Gambrinus: Na tazzulella é caffe

Storico Gran Caffé Gambrinus (Napoles), cuando fuimos estas últimas Navidades
Na tazzulella é caffe, o sea una taza pequeña de café, en napolitano, ese dialecto tan particular del italiano que hablan en la Italia del sur. Pues esa pequeña taza de café se bebe en todas partes, una café bueno, exquisito y concentrado, negro, expresso, el elixir para seguir de pie durante el día. Se toma desde primeras hora de la mañana hasta la noche, incluso. Su cafelito y su cigarrito. Podía haber elegido diferentes cafés de Napoles, pero sin duda es el Gambrinus el más famoso, donde no solo te puedes tomar na tazzulella é caffe sino también el cappuccino o el macchiato, el brasiliano con crema de leche, con azúcar o amaro (si no queréis que os echen azúcar), o el café freddo para las tardes de verano. Los napolitanos son tan gourmet para el café, que la máquina debe ser napolitana (macchinetta), de lo contrario no es un buen café, y el agua también, napolitana. Cosas de napolitanos, jajajaja...

El Gambrinus está a la altura de los mejores cafés de Europa

Palacio Real frente al Gambrinus


Café Gambrinus, Plaza Trieste e Trento, 38 - Nápoles





El Café Gambrinus es un café, como todos los que traemos en este monográfico, centenario, de la época gloriosa de los cafés del siglo XIX. Del Gambrinus dicen que eran clientes habituales Goethe o el mísmisimo Giuseppe Verdi. Más tarde después de su renovación acudieron al café, escritores como Oscar Wilde, Ernest Hemingway, Jean Paul Sartre, o los más famosos exponentes de la canción y el teatro napolitano como Ernesto Murolo, Eduardo Scarpetta, Toto, el hermanos De Filippo. Aquí no solo se tomaba la taza pequeña de café sino que se comía, incluso se venía a escuchar pequeñas obras de teatro.

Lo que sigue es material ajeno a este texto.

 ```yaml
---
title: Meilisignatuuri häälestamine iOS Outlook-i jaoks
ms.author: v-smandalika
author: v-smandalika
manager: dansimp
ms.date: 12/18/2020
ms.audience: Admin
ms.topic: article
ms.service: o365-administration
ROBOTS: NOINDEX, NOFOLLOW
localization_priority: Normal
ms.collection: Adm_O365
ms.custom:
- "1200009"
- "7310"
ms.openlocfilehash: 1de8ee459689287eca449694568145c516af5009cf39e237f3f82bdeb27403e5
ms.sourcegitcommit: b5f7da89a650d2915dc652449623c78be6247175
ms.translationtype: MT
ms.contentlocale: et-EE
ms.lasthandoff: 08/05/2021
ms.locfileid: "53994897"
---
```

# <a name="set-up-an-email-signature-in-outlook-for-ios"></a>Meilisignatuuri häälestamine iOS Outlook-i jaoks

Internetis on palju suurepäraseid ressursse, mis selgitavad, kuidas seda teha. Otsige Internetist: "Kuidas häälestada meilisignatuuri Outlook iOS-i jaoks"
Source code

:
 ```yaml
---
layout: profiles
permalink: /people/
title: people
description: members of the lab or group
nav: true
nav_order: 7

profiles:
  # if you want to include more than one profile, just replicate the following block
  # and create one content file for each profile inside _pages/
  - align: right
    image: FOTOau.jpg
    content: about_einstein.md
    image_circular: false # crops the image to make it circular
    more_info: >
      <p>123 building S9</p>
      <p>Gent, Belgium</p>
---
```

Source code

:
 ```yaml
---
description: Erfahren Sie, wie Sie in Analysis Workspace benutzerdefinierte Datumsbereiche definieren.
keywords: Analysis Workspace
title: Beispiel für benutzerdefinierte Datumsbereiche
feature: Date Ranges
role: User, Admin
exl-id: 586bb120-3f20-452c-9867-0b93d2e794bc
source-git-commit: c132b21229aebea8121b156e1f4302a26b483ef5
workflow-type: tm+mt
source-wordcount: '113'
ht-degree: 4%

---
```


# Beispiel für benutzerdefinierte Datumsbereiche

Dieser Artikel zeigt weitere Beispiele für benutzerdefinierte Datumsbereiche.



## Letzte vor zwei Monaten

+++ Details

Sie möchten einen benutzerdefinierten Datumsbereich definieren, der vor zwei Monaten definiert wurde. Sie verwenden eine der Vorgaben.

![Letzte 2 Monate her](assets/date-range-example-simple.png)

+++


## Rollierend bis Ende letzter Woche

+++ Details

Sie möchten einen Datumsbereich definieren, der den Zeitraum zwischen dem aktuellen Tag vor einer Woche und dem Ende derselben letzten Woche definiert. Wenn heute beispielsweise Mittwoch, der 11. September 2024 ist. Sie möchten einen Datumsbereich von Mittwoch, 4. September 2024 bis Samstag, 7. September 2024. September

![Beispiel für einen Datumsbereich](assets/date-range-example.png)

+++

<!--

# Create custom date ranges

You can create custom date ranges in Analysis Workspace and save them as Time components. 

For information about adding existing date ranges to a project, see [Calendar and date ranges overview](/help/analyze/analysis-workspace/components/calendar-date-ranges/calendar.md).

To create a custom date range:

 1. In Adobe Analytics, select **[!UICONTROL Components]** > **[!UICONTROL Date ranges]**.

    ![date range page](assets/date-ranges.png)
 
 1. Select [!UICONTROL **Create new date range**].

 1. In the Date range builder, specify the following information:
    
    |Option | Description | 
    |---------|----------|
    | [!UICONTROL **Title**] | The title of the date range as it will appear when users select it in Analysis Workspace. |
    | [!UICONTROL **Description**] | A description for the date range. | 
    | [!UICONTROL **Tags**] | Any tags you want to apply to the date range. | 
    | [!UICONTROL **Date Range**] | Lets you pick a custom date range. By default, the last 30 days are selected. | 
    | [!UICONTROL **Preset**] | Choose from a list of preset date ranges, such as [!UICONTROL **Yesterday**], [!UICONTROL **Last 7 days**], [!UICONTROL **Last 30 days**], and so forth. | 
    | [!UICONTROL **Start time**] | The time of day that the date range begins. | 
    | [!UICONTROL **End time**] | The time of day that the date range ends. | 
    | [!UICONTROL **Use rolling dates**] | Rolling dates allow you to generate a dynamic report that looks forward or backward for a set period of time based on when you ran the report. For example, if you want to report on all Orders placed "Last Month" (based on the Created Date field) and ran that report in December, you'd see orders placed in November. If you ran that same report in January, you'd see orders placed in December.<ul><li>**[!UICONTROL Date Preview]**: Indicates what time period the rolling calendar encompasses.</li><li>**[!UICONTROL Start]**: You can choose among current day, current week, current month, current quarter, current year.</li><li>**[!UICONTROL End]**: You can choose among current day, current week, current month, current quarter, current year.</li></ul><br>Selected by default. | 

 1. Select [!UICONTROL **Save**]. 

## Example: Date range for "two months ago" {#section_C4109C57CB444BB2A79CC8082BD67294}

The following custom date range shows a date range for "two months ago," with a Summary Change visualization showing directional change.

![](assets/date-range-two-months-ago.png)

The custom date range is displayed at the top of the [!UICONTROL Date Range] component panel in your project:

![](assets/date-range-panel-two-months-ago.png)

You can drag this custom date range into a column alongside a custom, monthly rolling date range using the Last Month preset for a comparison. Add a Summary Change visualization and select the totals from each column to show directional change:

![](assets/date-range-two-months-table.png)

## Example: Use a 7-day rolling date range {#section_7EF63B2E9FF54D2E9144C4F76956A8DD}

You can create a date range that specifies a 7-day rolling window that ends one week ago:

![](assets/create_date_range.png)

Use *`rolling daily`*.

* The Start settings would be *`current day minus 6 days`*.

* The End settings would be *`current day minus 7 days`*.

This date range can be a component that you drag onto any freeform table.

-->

Hoy el café Gambrinus tiene su propia web, de donde he sacado algunas de estas fotos y esta información histórica. Gambrinus comienza con la unidad de Italia, cuando en 1860, en la planta baja del edificio de la hospedería, el elegante edificio de 1816 que albergaba la sede de la Prefectura se abrió el "Gran Café", donde ahora se encuentra, con vistas a la Piazza Plebiscito y el Palacio Real. Su fama pronto se relanzó gracias al helado casero y a su mejor pastelería, obteniendo el reconocimiento por decreto de "Proveedor de la Casa Real", un honor con el que lo tributaban los Borbones que eran los que poseían la corona de llamado Reino de Dos Sicilias. A finales del siglo XIX se encomienda una profunda renovación al arquitecto Antonio Curri, profesor de Arquitectura de la Real Universidad de Nápoles y profesor honorario de "Instituto de Bellas Artes", que contará con la experiencia de más de cuarenta de los artesanos y artistas más importantes de la época para dejar el café en lo que es hoy día, un tesoro cargado de obras de arte: las habitaciones están decoradas con mármol, los maravillosos estucos o los bajorrelieves de la mano de Cepparulo Porcelli y los tapices que cuelgan de sus paredes, decoradas para recordar el bello paisaje napolitano.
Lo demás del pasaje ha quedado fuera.